Наступало серенькое утро. Конвойные, греясь возле костров, поглядывали на лежавших вповалку у обочины дороги пленных. Конвойным давно надоело проклинать русские дороги и русскую осень с ее дождями, и теперь они угрюмо молчали.
Один из них, возле ближнего к Зеленцову костра, рыжий и пожилой, сосал шоколад и думал о доме — как там теперь?
Другой, рядом с ним, негодующе посматривал на вершины ракит, выстроившихся вдоль дороги: на ракитах расселись вороны и время от времени подымали яростный гвалт. Он давно бы выстрелил и разогнал их, но лейтенант еще не проснулся, а разбуди его выстрелом — получишь нагоняй.
Третий, в который раз уже, принимался раздувать угасавший от дождя костер.
Впереди еще две ночевки: до места назначения — концентрационного лагеря 101 — осталось семьдесят километров.
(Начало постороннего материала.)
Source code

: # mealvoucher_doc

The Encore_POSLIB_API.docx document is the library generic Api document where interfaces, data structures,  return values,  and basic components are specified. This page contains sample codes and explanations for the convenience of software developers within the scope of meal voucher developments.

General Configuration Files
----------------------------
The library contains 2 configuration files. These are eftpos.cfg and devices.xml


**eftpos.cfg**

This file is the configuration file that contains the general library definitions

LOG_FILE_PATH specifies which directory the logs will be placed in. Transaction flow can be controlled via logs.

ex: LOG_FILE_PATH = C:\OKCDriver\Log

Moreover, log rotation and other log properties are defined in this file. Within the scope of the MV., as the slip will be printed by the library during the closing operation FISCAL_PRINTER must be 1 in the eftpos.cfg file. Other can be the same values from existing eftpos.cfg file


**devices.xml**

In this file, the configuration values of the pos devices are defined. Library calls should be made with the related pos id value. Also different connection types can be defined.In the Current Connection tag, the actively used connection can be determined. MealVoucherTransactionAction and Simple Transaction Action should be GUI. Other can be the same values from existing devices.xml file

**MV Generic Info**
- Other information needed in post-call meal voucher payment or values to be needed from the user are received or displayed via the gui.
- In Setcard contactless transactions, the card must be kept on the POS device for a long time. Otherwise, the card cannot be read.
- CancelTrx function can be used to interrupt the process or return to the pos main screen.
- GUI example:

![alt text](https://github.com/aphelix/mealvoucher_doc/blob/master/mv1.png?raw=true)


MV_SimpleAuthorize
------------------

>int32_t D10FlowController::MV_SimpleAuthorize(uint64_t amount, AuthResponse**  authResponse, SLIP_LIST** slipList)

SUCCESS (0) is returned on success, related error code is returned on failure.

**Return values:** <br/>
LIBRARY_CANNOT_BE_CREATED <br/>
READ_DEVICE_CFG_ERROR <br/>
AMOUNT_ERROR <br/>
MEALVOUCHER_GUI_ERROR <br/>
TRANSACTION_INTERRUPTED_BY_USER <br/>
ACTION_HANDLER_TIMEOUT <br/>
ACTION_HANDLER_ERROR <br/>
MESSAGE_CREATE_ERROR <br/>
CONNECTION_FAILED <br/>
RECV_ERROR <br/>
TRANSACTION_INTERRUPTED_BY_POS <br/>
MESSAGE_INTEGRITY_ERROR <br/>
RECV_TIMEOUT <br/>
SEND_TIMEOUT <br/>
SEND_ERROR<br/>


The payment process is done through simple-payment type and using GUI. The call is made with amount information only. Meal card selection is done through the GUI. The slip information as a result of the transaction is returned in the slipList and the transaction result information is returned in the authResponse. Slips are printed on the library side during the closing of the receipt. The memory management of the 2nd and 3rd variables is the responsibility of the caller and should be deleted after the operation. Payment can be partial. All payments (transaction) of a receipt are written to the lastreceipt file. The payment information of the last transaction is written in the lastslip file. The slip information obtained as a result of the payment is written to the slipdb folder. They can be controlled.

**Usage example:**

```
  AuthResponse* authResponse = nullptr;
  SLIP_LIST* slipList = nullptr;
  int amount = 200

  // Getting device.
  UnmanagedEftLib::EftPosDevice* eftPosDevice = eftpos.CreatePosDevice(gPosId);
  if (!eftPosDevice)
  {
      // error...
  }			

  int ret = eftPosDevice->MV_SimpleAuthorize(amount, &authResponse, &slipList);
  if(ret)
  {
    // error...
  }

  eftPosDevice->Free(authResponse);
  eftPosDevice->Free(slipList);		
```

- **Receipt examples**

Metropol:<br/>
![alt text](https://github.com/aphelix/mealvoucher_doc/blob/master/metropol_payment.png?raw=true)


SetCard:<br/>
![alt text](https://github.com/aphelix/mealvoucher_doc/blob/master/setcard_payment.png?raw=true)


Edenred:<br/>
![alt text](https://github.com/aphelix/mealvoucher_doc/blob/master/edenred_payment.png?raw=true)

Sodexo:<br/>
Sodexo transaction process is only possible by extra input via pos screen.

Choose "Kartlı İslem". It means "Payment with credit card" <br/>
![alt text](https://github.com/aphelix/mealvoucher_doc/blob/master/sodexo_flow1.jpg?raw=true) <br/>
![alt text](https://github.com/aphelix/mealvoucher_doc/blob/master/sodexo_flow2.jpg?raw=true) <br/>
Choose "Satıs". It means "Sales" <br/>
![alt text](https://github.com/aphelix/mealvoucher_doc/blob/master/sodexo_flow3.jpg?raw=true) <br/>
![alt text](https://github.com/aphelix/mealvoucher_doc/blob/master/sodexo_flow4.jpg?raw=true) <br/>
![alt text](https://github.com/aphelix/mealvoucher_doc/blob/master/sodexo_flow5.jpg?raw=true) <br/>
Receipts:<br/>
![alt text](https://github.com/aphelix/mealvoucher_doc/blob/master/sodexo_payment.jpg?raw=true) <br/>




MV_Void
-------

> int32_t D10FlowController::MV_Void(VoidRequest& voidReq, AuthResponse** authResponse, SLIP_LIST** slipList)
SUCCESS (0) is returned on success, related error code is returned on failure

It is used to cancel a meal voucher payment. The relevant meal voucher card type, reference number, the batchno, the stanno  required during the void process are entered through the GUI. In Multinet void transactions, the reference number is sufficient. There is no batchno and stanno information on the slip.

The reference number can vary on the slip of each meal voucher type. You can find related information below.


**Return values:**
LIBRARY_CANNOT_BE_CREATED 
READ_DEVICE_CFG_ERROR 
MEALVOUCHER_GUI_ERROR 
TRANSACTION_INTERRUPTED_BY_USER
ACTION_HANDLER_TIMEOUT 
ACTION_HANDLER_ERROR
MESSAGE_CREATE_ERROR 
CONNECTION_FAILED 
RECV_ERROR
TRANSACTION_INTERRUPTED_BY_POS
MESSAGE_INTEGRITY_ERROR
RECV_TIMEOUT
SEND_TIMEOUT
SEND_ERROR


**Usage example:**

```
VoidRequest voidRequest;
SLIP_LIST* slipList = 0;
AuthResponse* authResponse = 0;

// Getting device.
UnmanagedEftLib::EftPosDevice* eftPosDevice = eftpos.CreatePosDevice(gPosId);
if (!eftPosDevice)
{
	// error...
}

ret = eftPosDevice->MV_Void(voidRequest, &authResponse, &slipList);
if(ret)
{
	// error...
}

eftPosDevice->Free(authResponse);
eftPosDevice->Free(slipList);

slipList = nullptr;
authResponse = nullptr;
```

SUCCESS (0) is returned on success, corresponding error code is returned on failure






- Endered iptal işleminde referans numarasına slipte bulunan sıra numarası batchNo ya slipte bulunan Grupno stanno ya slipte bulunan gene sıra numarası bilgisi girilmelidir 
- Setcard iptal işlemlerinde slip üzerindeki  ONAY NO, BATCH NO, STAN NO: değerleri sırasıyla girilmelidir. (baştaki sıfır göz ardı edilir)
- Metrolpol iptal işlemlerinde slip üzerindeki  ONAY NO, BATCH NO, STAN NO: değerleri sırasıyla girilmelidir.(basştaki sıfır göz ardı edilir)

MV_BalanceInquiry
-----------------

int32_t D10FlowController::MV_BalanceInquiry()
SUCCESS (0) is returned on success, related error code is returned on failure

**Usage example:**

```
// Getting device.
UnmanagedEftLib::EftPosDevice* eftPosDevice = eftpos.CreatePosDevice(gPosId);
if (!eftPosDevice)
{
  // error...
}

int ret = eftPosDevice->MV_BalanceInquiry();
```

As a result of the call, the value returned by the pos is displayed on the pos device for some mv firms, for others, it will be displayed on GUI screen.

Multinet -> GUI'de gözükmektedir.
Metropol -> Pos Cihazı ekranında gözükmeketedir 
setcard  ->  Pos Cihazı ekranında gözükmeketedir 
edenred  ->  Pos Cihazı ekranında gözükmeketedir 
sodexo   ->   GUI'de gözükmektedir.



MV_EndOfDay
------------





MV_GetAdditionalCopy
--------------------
И у других костров, опоясавших место ночевки, колонны пленных, солдаты жались к огню, ежились от холодного дождя, струйками проникавшего за воротники шинелей. Некоторые из них были стары и отлично помнили первую войну с Россией. И они думали о том, что ничего хорошего, в сущности, не было тогда, нет и сейчас. В чем, спрашивается, виноваты перед ними лежавшие в грязи люди? В том, что они говорят на другом языке, или в том, что не уступили без боя свою собственную землю?
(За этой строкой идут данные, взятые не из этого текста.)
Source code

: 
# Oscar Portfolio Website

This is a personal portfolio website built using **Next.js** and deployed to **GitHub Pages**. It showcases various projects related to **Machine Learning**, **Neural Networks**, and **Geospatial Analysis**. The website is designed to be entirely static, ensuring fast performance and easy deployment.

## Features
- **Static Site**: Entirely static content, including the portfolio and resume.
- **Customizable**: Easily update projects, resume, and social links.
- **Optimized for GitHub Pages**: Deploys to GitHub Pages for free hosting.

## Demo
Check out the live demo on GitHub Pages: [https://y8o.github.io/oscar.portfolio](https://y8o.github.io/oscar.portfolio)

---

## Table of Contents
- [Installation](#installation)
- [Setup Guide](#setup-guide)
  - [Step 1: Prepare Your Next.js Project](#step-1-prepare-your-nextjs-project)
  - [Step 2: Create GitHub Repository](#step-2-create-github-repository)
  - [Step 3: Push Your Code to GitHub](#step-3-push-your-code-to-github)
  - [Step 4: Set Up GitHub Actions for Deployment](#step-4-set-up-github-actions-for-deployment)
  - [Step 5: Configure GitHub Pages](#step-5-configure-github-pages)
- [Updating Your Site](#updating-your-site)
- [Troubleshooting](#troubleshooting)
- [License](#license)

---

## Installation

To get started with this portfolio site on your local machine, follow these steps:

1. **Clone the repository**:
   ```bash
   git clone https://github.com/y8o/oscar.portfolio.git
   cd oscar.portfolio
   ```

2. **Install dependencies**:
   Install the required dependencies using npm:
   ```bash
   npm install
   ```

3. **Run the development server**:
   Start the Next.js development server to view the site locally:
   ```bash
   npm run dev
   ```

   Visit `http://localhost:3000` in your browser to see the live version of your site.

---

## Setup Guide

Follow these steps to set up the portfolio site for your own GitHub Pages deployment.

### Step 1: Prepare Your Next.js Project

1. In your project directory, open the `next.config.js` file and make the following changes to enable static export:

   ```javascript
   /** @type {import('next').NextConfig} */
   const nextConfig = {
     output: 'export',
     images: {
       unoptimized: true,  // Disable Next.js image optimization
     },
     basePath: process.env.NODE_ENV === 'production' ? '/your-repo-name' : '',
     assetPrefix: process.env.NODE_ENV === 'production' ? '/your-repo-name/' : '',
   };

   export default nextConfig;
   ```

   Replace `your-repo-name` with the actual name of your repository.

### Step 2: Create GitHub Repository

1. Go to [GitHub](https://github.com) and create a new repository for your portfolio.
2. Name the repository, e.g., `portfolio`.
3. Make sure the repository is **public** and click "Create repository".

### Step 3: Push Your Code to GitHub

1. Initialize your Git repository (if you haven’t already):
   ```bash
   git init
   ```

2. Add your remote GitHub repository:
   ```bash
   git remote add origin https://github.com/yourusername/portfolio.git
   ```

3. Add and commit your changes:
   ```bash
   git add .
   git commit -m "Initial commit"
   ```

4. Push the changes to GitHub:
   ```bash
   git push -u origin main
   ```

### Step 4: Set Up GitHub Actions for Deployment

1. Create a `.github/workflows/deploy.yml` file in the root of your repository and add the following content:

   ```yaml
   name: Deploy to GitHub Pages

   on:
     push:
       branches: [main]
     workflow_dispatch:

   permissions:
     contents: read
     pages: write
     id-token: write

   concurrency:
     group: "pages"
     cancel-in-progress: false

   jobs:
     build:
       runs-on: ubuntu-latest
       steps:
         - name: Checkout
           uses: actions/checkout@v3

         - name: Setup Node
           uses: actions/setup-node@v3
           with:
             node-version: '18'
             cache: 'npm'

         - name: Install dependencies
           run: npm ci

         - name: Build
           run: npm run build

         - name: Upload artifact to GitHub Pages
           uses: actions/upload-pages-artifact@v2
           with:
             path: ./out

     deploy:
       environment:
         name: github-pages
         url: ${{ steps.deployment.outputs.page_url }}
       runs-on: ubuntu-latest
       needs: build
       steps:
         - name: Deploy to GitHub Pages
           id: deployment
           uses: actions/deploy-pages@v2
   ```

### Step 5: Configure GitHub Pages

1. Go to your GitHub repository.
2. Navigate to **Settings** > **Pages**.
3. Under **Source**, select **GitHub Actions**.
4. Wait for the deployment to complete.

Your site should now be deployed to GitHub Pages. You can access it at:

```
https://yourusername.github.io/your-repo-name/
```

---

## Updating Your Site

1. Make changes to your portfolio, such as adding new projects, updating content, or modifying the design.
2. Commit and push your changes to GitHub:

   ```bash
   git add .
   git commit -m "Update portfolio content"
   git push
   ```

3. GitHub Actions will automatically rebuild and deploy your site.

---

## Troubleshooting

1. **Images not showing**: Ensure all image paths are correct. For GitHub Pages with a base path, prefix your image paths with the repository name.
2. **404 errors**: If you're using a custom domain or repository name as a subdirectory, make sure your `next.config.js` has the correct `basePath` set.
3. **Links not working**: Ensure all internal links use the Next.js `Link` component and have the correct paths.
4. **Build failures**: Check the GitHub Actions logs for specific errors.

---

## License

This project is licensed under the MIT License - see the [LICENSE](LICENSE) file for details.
Рассветало по-осеннему медленно, нерешительно. По обе стороны от дороги стали различимы крестцы полусгнившей пшеницы.
Малышев с трудом пошевелил сведенными судорогой ногами, повернулся и позвал шепотом:
— Мишка…
Не получив ответа, он тронул Зеленцова за плечо.
— Мишка, слышь… На, пожуй! — он протянул Мише сырую картофелину. — Поднял вчера. Да ты, черт, что молчишь? Ешь, у меня еще есть.
Миша открыл глаза; перед его лицом на худой измазанной ладони Павла лежала небольшая шероховатая картофелина с красноватой кожицей и налипшей на ней землей.
Рука Павла слегка дрожала. «Замерз, — подумал Миша, всеми силами стараясь сдержать подступивший к горлу при виде этой ладони с картофелиной ком. — Эх, дружище… Врешь ведь — одна она у тебя».
— Оставь себе, — с трудом выдавил он. — Мне уже ни к чему. Я дальше не пойду. Кончено. Мне не встать больше…
Пальцы Малышева, сдавив картофелину, исчезли; он вплотную придвинул свое лицо к лицу Миши. Запавшие глаза Павла округлились, полопавшиеся серые губы странно зашевелились, словно он хотел, но долго не мог чего-то сказать.
— Ты — что? Ты… ты думаешь, что говоришь?
— Мне не встать, Паша, — упрямо повторил Зеленцов. — Я, наверно, заболел… Все, все кончено.
На них сыпался холодный мелкий дождик, капельки, собираясь в струйки, стекали по лицу.
Мысль, с которой Зеленцов уже свыкся, заставила Павла вздрогнуть. Он представил себе, что произойдет на этом месте через час — полтора, и ему стало жутко.
— Ты встанешь, Мишка, я тебе помогу, незаметно. Потом разойдешься, как-нибудь дойдем… На, съешь. Хоть половину — все не пустое брюхо будет. Не отстану пока не съешь, слышь…
Он обтер картофелину о мокрую гимнастерку и вновь протянул ее Зеленцову.
На старой дуплистой раките хрипло каркнула ворона и вслед за тем поднялись громкие беспорядочные крики и хлопанье крыльев всей стаи. Зеленцов болезненно съежился, словно эти хищные горластые птицы уже рвали его тело.